Lapidus, who at the time was divorced, had a relationship with an employee on the real estate team. Company founder Miguel McKelvey raised eyebrows for dating a junior employee. WeWork couples were at times celebrated. At one Summer Camp, another executive presented a couple who met at WeWork with a “member for life” key card for their baby.
The investigation also found evidence of drug use on the real estate team, echoing the woman’s assertion that she saw employees “regularly distributing illegal drugs such as cocaine, Xanax, and ‘Molly’ at WeWork-sponsored events.” Another WeWork source confirmed the repeated presence of those drugs.
Her document also claimed she saw a male executive openly smoking marijuana at the company’s Summit – a mandatory all-staff event – in 2016. The executive then allegedly told the woman “‘he wanted to have a go” with another female subordinate who was visibly drunk, according to the document.
WeWork’s new CEO has a lot to clean up.
After the investigation into complaints about the real estate team, some executives pushed for change, eyeing a potential 2019 initial public offering that would put a spotlight on the company and require more robust HR policies.
They drafted a list of needs for WeWork, including ending mandatory arbitration for sexual harassment; no open bars at company events; adding women to the all-male board; ending Summer Camp; better parental leave; and more coaching for women executives.
Some of their ideas came to fruition: Summer Camp was nixed after 2018; there was no open bar at the 2018 Halloween party, where employees received two drink tickets and then could pay for more drinks, and WeWork expanded parental leave, eventually up to four months for all new parents. In the last year, the company also hired more seasoned legal, compliance, and HR executives and employees to professionalize those departments.
But other changes on that list never materialized. In November, the WeWorkers Coalition, an employee advocacy group, asked the company to resolve allegations of sexual harassment quickly and transparently and to end mandatory arbitration for sexual harassment, among other requests.

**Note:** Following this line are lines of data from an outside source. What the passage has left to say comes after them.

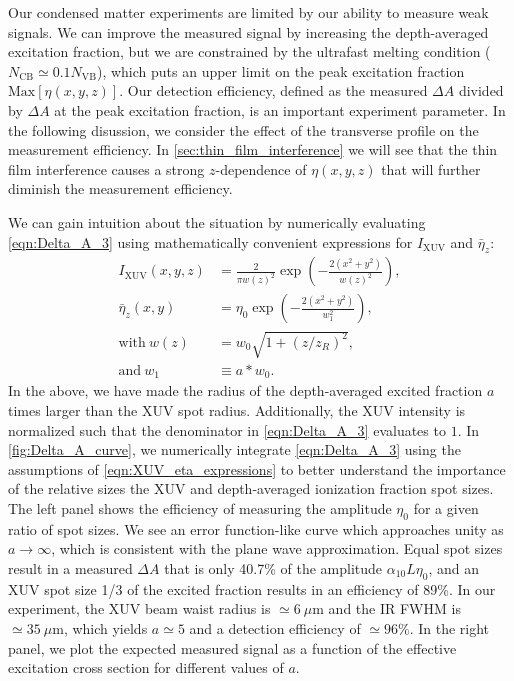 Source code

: Our condensed matter experiments are limited by our ability to measure weak signals. We can improve the measured signal by increasing the depth-averaged excitation fraction, but we are constrained by the ultrafast melting condition ($N_{\textrm{CB}} \simeq 0.1 N_{\textrm{VB}}$), which puts an upper limit on the peak excitation fraction $\textrm{Max}[\eta(x,y,z)]$. Our detection efficiency, defined as the measured $\Delta A$ divided by $\Delta A$ at the peak excitation fraction, is an important experiment parameter. In the following disussion, we consider the effect of the transverse profile on the measurement efficiency. In \cref{sec:thin_film_interference} we will see that the thin film interference causes a strong $z$-dependence of $\eta(x,y,z)$ that will further diminish the measurement efficiency.

We can gain intuition about the situation by numerically evaluating \cref{eqn:Delta_A_3} using mathematically convenient expressions for $I_{\textrm{XUV}}$ and $\bar{\eta}_z$:
\begin{equation}
\begin{aligned}
I_{\textrm{XUV}} (x,y,z) &= \frac{2}{\pi w(z)^2} \exp \left( - \frac{2 (x^2 + y^2)}{w(z)^2} \right), \\
\bar{\eta}_z(x,y) &= \eta_0 \exp \left( -\frac{2(x^2 + y^2)}{w_1^2} \right), \\
\textrm{with} \ w(z) &= w_0 \sqrt{1 + (z/z_R)^2}, \\
\textrm{and} \ w_1 &\equiv a*w_0.
\end{aligned}
\label{eqn:XUV_eta_expressions}
\end{equation}
In the above, we have made the radius of the depth-averaged excited fraction $a$ times larger than the XUV spot radius. Additionally, the XUV intensity is normalized such that the denominator in \cref{eqn:Delta_A_3} evaluates to $1$. In \cref{fig:Delta_A_curve}, we numerically integrate \cref{eqn:Delta_A_3} using the assumptions of \cref{eqn:XUV_eta_expressions} to better understand the importance of the relative sizes the XUV and depth-averaged ionization fraction spot sizes. The left panel shows the efficiency of measuring the amplitude $\eta_0$ for a given ratio of spot sizes. We see an error function-like curve which approaches unity as $a \rightarrow \infty$, which is consistent with the plane wave approximation. Equal spot sizes result in a measured $\Delta A$ that is only 40.7\% of the amplitude $\alpha_{10} L \eta_0$, and an XUV spot size 1/3 of the excited fraction results in an efficiency of 89\%. In our experiment, the XUV beam waist radius is $\simeq 6 \ \mu \textrm{m}$ and the IR FWHM is $\simeq 35 \ \mu \textrm{m}$, which yields $a \simeq 5$ and a detection efficiency of $\simeq 96\%$. In the right panel, we plot the expected measured signal as a function of the effective excitation cross section for different values of $a$.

That same month, WeWork chairman Marcelo Claure, who asked employees to come forward with any issues, said WeWork fired 13 employees who allegedly abused vendor policies. In February, he named the first woman to WeWork’s board of directors. The company also cut the free wine and beer on tap that were a symbol of its freewheeling culture.
Last week, Grant McGrail, the company’s head of enterprise sales left the company, a resignation prompted by another ongoing investigation, said sources with knowledge of his departure. McGrail did not respond to a request for comment.
WeWork’s new CEO, Mathrani, started Tuesday, just days after McGrail’s departure. Now, it’s up to the real estate veteran, who’s already led a large company as CEO, to chart a path away from WeWork’s tumultuous past.
Six of his former colleagues told Business Insider that Mathrani is a no-nonsense leader who doesn’t drink with colleagues after work or play ping pong in the office. And unlike Neumann, who led a management team with just one woman and picked an all-male board, Mathrani has a history of women reporting to him.
“It is our highest priority to ensure our employees feel safe and respected, and this starts at the top,” Mathrani said in the statement to Business Insider. “In this new chapter at WeWork we are fully invested in upholding a culture of integrity.”